▶ PROVIDED ENTRIES:
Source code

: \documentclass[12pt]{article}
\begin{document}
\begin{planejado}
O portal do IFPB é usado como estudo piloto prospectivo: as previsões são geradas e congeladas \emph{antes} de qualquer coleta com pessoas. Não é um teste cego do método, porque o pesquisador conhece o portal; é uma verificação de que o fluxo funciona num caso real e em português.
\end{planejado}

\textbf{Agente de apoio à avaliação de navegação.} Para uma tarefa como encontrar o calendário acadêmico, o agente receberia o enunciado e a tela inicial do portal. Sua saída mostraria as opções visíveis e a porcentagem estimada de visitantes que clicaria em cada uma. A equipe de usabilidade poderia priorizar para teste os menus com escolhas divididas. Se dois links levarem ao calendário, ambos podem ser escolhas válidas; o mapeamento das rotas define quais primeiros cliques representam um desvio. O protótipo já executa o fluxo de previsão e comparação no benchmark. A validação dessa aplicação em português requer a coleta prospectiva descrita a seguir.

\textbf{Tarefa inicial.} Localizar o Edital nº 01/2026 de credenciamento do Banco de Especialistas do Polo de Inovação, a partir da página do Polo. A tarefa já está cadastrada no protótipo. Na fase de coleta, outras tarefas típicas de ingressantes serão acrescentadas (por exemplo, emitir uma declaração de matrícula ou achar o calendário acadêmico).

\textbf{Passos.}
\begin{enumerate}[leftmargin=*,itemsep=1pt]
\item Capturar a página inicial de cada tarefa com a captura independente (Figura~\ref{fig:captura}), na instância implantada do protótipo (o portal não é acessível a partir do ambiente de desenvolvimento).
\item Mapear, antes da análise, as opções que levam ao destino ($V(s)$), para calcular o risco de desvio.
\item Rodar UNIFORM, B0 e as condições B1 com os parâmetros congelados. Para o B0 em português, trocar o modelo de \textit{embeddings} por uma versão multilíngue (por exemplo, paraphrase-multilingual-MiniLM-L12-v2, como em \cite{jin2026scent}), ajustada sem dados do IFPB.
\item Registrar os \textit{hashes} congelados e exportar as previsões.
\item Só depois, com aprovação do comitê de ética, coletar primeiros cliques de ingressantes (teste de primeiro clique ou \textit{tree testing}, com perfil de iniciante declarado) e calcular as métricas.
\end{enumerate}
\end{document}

▶ WHAT TO DO: Every line in the records above that contains the word "calendário" is to be copied out.

▶ SOLVED EXERCISE:
\textbf{Agente de apoio à avaliação de navegação.} Para uma tarefa como encontrar o calendário acadêmico, o agente receberia o enunciado e a tela inicial do portal. Sua saída mostraria as opções visíveis e a porcentagem estimada de visitantes que clicaria em cada uma. A equipe de usabilidade poderia priorizar para teste os menus com escolhas divididas. Se dois links levarem ao calendário, ambos podem ser escolhas válidas; o mapeamento das rotas define quais primeiros cliques representam um desvio. O protótipo já executa o fluxo de previsão e comparação no benchmark. A validação dessa aplicação em português requer a coleta prospectiva descrita a seguir.
\textbf{Tarefa inicial.} Localizar o Edital nº 01/2026 de credenciamento do Banco de Especialistas do Polo de Inovação, a partir da página do Polo. A tarefa já está cadastrada no protótipo. Na fase de coleta, outras tarefas típicas de ingressantes serão acrescentadas (por exemplo, emitir uma declaração de matrícula ou achar o calendário acadêmico).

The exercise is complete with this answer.